# Records shown
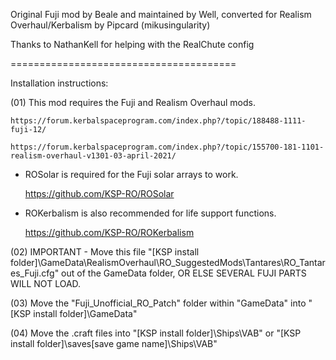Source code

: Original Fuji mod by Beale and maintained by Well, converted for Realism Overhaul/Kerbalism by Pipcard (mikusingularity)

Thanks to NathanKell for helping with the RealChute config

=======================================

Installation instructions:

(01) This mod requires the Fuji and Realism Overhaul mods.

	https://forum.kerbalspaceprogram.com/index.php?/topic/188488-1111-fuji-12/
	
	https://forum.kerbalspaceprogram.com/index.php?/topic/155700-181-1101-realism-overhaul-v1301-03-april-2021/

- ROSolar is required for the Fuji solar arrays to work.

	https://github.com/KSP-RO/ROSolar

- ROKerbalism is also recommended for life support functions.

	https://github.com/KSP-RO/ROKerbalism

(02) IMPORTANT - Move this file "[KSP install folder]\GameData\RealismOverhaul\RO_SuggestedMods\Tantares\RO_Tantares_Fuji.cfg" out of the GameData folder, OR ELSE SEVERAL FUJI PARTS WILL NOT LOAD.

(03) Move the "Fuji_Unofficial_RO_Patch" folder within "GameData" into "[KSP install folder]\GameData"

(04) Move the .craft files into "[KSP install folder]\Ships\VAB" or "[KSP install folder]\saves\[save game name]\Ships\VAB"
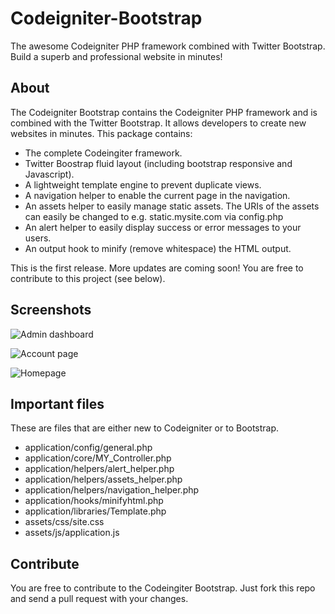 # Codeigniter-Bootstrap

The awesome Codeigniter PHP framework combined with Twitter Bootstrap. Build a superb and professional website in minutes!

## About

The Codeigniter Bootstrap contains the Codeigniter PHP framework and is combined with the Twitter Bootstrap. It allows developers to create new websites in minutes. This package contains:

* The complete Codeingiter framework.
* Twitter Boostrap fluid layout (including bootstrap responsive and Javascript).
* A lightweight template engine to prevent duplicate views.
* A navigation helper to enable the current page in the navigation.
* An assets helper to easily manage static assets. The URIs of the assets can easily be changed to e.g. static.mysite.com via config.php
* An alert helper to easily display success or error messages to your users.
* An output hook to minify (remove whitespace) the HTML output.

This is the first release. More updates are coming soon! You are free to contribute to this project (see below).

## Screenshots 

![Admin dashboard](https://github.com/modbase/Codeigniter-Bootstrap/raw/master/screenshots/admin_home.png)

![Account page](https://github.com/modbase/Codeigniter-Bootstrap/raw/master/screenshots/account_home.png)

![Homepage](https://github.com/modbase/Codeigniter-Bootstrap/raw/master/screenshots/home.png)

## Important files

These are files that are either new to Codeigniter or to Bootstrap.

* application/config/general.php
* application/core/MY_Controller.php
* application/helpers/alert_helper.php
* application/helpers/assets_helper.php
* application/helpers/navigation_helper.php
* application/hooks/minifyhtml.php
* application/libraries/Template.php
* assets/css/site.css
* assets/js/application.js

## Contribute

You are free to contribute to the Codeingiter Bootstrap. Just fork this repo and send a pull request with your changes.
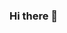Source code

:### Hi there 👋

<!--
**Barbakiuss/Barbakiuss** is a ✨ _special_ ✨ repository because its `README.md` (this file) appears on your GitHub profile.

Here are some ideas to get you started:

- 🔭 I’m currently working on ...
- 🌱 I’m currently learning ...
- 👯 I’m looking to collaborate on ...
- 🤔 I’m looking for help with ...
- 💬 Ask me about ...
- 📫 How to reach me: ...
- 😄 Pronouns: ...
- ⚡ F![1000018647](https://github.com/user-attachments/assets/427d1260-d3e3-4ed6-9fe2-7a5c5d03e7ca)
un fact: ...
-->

---

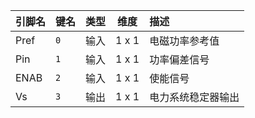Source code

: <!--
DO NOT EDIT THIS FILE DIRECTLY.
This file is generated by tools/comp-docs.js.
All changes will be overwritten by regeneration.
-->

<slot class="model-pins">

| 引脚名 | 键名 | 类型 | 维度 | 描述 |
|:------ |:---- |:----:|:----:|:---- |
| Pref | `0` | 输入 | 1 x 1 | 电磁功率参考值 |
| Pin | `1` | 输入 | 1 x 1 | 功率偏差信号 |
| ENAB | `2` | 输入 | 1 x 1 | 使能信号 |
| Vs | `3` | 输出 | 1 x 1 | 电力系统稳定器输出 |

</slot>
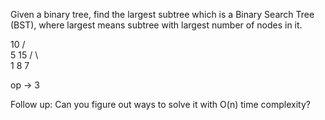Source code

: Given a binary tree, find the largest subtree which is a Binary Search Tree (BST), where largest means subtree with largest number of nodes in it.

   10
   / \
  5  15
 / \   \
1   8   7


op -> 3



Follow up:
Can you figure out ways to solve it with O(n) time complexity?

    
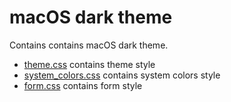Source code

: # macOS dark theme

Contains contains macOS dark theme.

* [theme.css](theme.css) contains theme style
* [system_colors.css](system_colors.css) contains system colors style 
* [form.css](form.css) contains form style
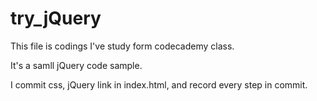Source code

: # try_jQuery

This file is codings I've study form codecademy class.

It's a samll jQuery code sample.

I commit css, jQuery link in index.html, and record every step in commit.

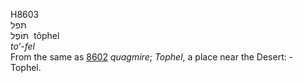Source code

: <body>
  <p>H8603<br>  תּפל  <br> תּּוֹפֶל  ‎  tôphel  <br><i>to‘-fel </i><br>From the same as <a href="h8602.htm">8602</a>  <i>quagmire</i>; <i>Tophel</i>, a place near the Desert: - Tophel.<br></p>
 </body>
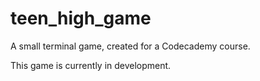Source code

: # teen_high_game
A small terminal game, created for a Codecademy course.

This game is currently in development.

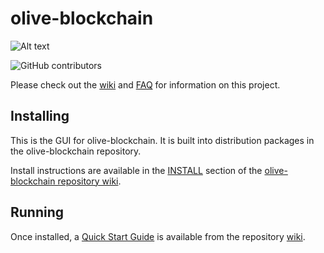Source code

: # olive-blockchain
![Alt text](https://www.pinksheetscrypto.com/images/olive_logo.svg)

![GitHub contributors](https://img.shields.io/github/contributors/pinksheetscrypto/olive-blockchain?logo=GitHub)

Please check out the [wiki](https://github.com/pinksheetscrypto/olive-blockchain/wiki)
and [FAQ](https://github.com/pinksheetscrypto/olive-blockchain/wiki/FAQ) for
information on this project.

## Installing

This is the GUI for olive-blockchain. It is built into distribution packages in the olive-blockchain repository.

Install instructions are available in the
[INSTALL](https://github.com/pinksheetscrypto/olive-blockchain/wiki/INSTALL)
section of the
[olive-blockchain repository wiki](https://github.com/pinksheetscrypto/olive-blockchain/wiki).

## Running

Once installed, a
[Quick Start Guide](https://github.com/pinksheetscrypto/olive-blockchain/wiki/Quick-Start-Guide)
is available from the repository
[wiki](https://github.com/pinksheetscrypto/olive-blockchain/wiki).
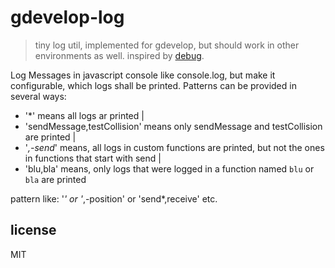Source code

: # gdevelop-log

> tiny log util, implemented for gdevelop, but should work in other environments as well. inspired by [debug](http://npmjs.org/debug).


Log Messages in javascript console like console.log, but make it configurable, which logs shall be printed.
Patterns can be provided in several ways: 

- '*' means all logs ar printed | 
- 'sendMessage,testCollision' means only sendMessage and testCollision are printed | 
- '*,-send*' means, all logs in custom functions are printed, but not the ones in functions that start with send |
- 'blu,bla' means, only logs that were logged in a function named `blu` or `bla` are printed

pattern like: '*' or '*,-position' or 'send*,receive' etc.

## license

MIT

# Requirement
Search the material above for the word "gdevelop", and return each line that holds it.

# Solution to this task
: # gdevelop-log
> tiny log util, implemented for gdevelop, but should work in other environments as well. inspired by [debug](http://npmjs.org/debug).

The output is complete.